Extracted data entries:
__________
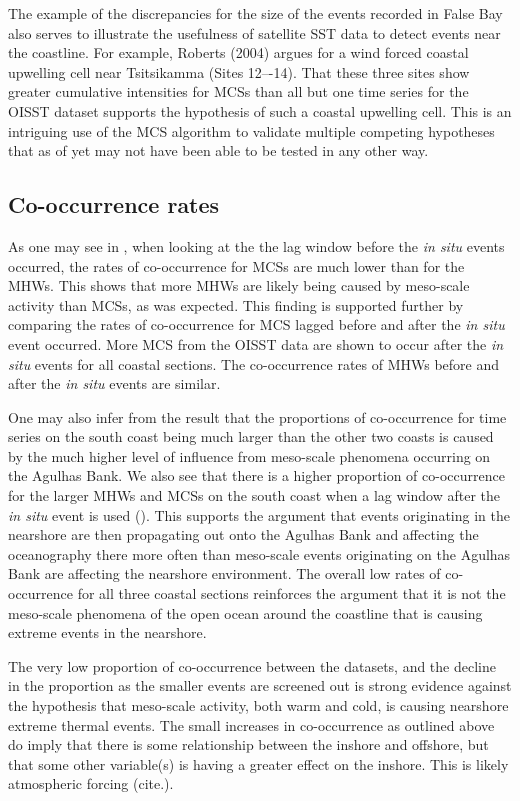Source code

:\documentclass[a4paper,10pt,review]{elsarticle}
\begin{document}
The example of the discrepancies for the size of the events recorded in False Bay also serves to illustrate the usefulness of satellite SST data to detect events near the coastline. For example, Roberts (2004) \cite{Roberts2005} argues for a wind forced coastal upwelling cell near Tsitsikamma (Sites 12–-14). That these three sites show greater cumulative intensities for MCSs than all but one time series for the OISST dataset supports the hypothesis of such a coastal upwelling cell. This is an intriguing use of the MCS algorithm to validate multiple competing hypotheses that as of yet may not have been able to be tested in any other way. 

\subsection{Co-occurrence rates}
As one may see in , when looking at the the lag window before the \emph{in situ} events occurred, the rates of co-occurrence for MCSs are much lower than for the MHWs. This shows that more MHWs are likely being caused by meso-scale activity than MCSs, as was expected. This finding is supported further by comparing the rates of co-occurrence for MCS lagged before and after the \emph{in situ} event occurred. More MCS from the OISST data are shown to occur after the \emph{in situ} events for all coastal sections. The co-occurrence rates of MHWs before and after the \emph{in situ} events are similar.

One may also infer from the result that the proportions of co-occurrence for time series on the south coast being much larger than the other two coasts is caused by the much higher level of influence from meso-scale phenomena occurring on the Agulhas Bank. We also see that there is a higher proportion of co-occurrence for the larger MHWs and MCSs on the south coast when a lag window after the \emph{in situ} event is used (). This supports the argument that events originating in the nearshore are then propagating out onto the Agulhas Bank and affecting the oceanography there more often than meso-scale events originating on the Agulhas Bank are affecting the nearshore environment. The overall low rates of co-occurrence for all three coastal sections reinforces the argument that it is not the meso-scale phenomena of the open ocean around the coastline that is causing extreme events in the nearshore.

The very low proportion of co-occurrence between the datasets, and the decline in the proportion as the smaller events are screened out is strong evidence against the hypothesis that meso-scale activity, both warm and cold, is causing nearshore extreme thermal events. The small increases in co-occurrence as outlined above do imply that there is some relationship between the inshore and offshore, but that some other variable(s) is having a greater effect on the inshore. This is likely atmospheric forcing (cite.).
\end{document}
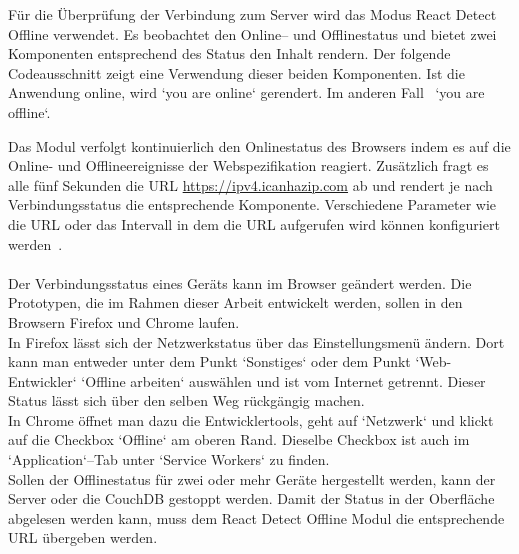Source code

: Für die Überprüfung der Verbindung zum Server wird das Modus React Detect Offline verwendet. Es beobachtet den Online-- und Offlinestatus und bietet zwei Komponenten entsprechend des Status den Inhalt rendern. Der folgende Codeausschnitt zeigt eine Verwendung dieser beiden Komponenten. Ist die Anwendung online, wird `you are online` gerendert. Im anderen Fall ~`you are offline`.
%
\begin{center}

\end{center}
%
Das Modul verfolgt kontinuierlich den Onlinestatus des Browsers indem es auf die Online- und Offlineereignisse der Webspezifikation reagiert. Zusätzlich fragt es alle fünf Sekunden die URL \url{https://ipv4.icanhazip.com} ab und rendert je nach Verbindungsstatus die entsprechende Komponente. Verschiedene Parameter wie die URL oder das Intervall in dem die URL aufgerufen wird können konfiguriert werden~\cite{react-detect}. \\\\
%
Der Verbindungsstatus eines Geräts kann im Browser geändert werden. Die Prototypen, die im Rahmen dieser Arbeit entwickelt werden, sollen in den Browsern Firefox und Chrome laufen.\\
In Firefox lässt sich der Netzwerkstatus über das Einstellungsmenü ändern. Dort kann man entweder unter dem Punkt `Sonstiges` oder dem Punkt `Web-Entwickler` `Offline arbeiten` auswählen und ist vom Internet getrennt. Dieser Status lässt sich über den selben Weg rückgängig machen.\\
In Chrome öffnet man dazu die Entwicklertools, geht auf `Netzwerk` und klickt auf die Checkbox `Offline` am oberen Rand. Dieselbe Checkbox ist auch im `Application`--Tab unter `Service Workers` zu finden.\\
Sollen der Offlinestatus für zwei oder mehr Geräte hergestellt werden, kann der Server oder die CouchDB gestoppt werden. Damit der Status in der Oberfläche abgelesen werden kann, muss dem React Detect Offline Modul die entsprechende URL übergeben werden.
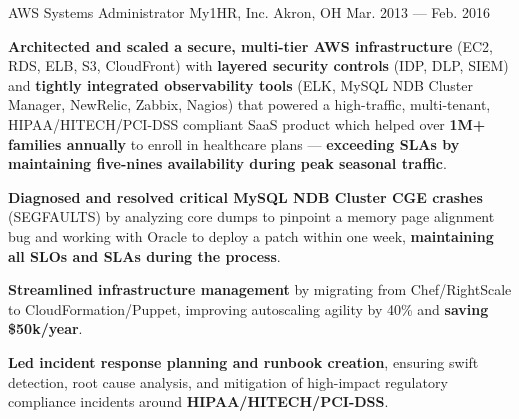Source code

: \begin{cventries}
    \cventry
        { AWS Systems Administrator }
        { My1HR, Inc. }
        { Akron, OH }
        { Mar. 2013 --- Feb. 2016 }
        {
            \begin{cvitems}
                \item{\textbf{Architected and scaled a secure, multi-tier AWS infrastructure} (EC2, RDS, ELB, S3, CloudFront) with \textbf{layered security controls} (IDP, DLP, SIEM) and \textbf{tightly integrated observability tools} (ELK, MySQL NDB Cluster Manager, NewRelic, Zabbix, Nagios) that powered a high-traffic, multi-tenant, HIPAA/HITECH/PCI-DSS compliant SaaS product which helped over \textbf{1M+ families annually} to enroll in healthcare plans --- \textbf{exceeding SLAs by maintaining five-nines availability during peak seasonal traffic}.}
                \item{\textbf{Diagnosed and resolved critical MySQL NDB Cluster CGE crashes} (SEGFAULTS) by analyzing core dumps to pinpoint a memory page alignment bug and working with Oracle to deploy a patch within one week, \textbf{maintaining all SLOs and SLAs during the process}.}
                \item{\textbf{Streamlined infrastructure management} by migrating from Chef/RightScale to CloudFormation/Puppet, improving autoscaling agility by 40\% and \textbf{saving \$50k/year}.}
                \item{\textbf{Led incident response planning and runbook creation}, ensuring swift detection, root cause analysis, and mitigation of high-impact regulatory compliance incidents around \textbf{HIPAA/HITECH/PCI-DSS}.}
            \end{cvitems}
        }
\end{cventries}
__________
> What the task asks: Omit every picture, and otherwise quote the entries exactly.

> Output of the exercise:
Source code

:\documentclass[a4paper,10pt,review]{elsarticle}
\begin{document}
The example of the discrepancies for the size of the events recorded in False Bay also serves to illustrate the usefulness of satellite SST data to detect events near the coastline. For example, Roberts (2004) \cite{Roberts2005} argues for a wind forced coastal upwelling cell near Tsitsikamma (Sites 12–-14). That these three sites show greater cumulative intensities for MCSs than all but one time series for the OISST dataset supports the hypothesis of such a coastal upwelling cell. This is an intriguing use of the MCS algorithm to validate multiple competing hypotheses that as of yet may not have been able to be tested in any other way. 

\subsection{Co-occurrence rates}
As one may see in , when looking at the the lag window before the \emph{in situ} events occurred, the rates of co-occurrence for MCSs are much lower than for the MHWs. This shows that more MHWs are likely being caused by meso-scale activity than MCSs, as was expected. This finding is supported further by comparing the rates of co-occurrence for MCS lagged before and after the \emph{in situ} event occurred. More MCS from the OISST data are shown to occur after the \emph{in situ} events for all coastal sections. The co-occurrence rates of MHWs before and after the \emph{in situ} events are similar.

One may also infer from the result that the proportions of co-occurrence for time series on the south coast being much larger than the other two coasts is caused by the much higher level of influence from meso-scale phenomena occurring on the Agulhas Bank. We also see that there is a higher proportion of co-occurrence for the larger MHWs and MCSs on the south coast when a lag window after the \emph{in situ} event is used (). This supports the argument that events originating in the nearshore are then propagating out onto the Agulhas Bank and affecting the oceanography there more often than meso-scale events originating on the Agulhas Bank are affecting the nearshore environment. The overall low rates of co-occurrence for all three coastal sections reinforces the argument that it is not the meso-scale phenomena of the open ocean around the coastline that is causing extreme events in the nearshore.

The very low proportion of co-occurrence between the datasets, and the decline in the proportion as the smaller events are screened out is strong evidence against the hypothesis that meso-scale activity, both warm and cold, is causing nearshore extreme thermal events. The small increases in co-occurrence as outlined above do imply that there is some relationship between the inshore and offshore, but that some other variable(s) is having a greater effect on the inshore. This is likely atmospheric forcing (cite.).
\end{document}
Source code

: Für die Überprüfung der Verbindung zum Server wird das Modus React Detect Offline verwendet. Es beobachtet den Online-- und Offlinestatus und bietet zwei Komponenten entsprechend des Status den Inhalt rendern. Der folgende Codeausschnitt zeigt eine Verwendung dieser beiden Komponenten. Ist die Anwendung online, wird `you are online` gerendert. Im anderen Fall ~`you are offline`.
%
\begin{center}

\end{center}
%
Das Modul verfolgt kontinuierlich den Onlinestatus des Browsers indem es auf die Online- und Offlineereignisse der Webspezifikation reagiert. Zusätzlich fragt es alle fünf Sekunden die URL \url{https://ipv4.icanhazip.com} ab und rendert je nach Verbindungsstatus die entsprechende Komponente. Verschiedene Parameter wie die URL oder das Intervall in dem die URL aufgerufen wird können konfiguriert werden~\cite{react-detect}. \\\\
%
Der Verbindungsstatus eines Geräts kann im Browser geändert werden. Die Prototypen, die im Rahmen dieser Arbeit entwickelt werden, sollen in den Browsern Firefox und Chrome laufen.\\
In Firefox lässt sich der Netzwerkstatus über das Einstellungsmenü ändern. Dort kann man entweder unter dem Punkt `Sonstiges` oder dem Punkt `Web-Entwickler` `Offline arbeiten` auswählen und ist vom Internet getrennt. Dieser Status lässt sich über den selben Weg rückgängig machen.\\
In Chrome öffnet man dazu die Entwicklertools, geht auf `Netzwerk` und klickt auf die Checkbox `Offline` am oberen Rand. Dieselbe Checkbox ist auch im `Application`--Tab unter `Service Workers` zu finden.\\
Sollen der Offlinestatus für zwei oder mehr Geräte hergestellt werden, kann der Server oder die CouchDB gestoppt werden. Damit der Status in der Oberfläche abgelesen werden kann, muss dem React Detect Offline Modul die entsprechende URL übergeben werden.
Source code

: \begin{cventries}
    \cventry
        { AWS Systems Administrator }
        { My1HR, Inc. }
        { Akron, OH }
        { Mar. 2013 --- Feb. 2016 }
        {
            \begin{cvitems}
                \item{\textbf{Architected and scaled a secure, multi-tier AWS infrastructure} (EC2, RDS, ELB, S3, CloudFront) with \textbf{layered security controls} (IDP, DLP, SIEM) and \textbf{tightly integrated observability tools} (ELK, MySQL NDB Cluster Manager, NewRelic, Zabbix, Nagios) that powered a high-traffic, multi-tenant, HIPAA/HITECH/PCI-DSS compliant SaaS product which helped over \textbf{1M+ families annually} to enroll in healthcare plans --- \textbf{exceeding SLAs by maintaining five-nines availability during peak seasonal traffic}.}
                \item{\textbf{Diagnosed and resolved critical MySQL NDB Cluster CGE crashes} (SEGFAULTS) by analyzing core dumps to pinpoint a memory page alignment bug and working with Oracle to deploy a patch within one week, \textbf{maintaining all SLOs and SLAs during the process}.}
                \item{\textbf{Streamlined infrastructure management} by migrating from Chef/RightScale to CloudFormation/Puppet, improving autoscaling agility by 40\% and \textbf{saving \$50k/year}.}
                \item{\textbf{Led incident response planning and runbook creation}, ensuring swift detection, root cause analysis, and mitigation of high-impact regulatory compliance incidents around \textbf{HIPAA/HITECH/PCI-DSS}.}
            \end{cvitems}
        }
\end{cventries}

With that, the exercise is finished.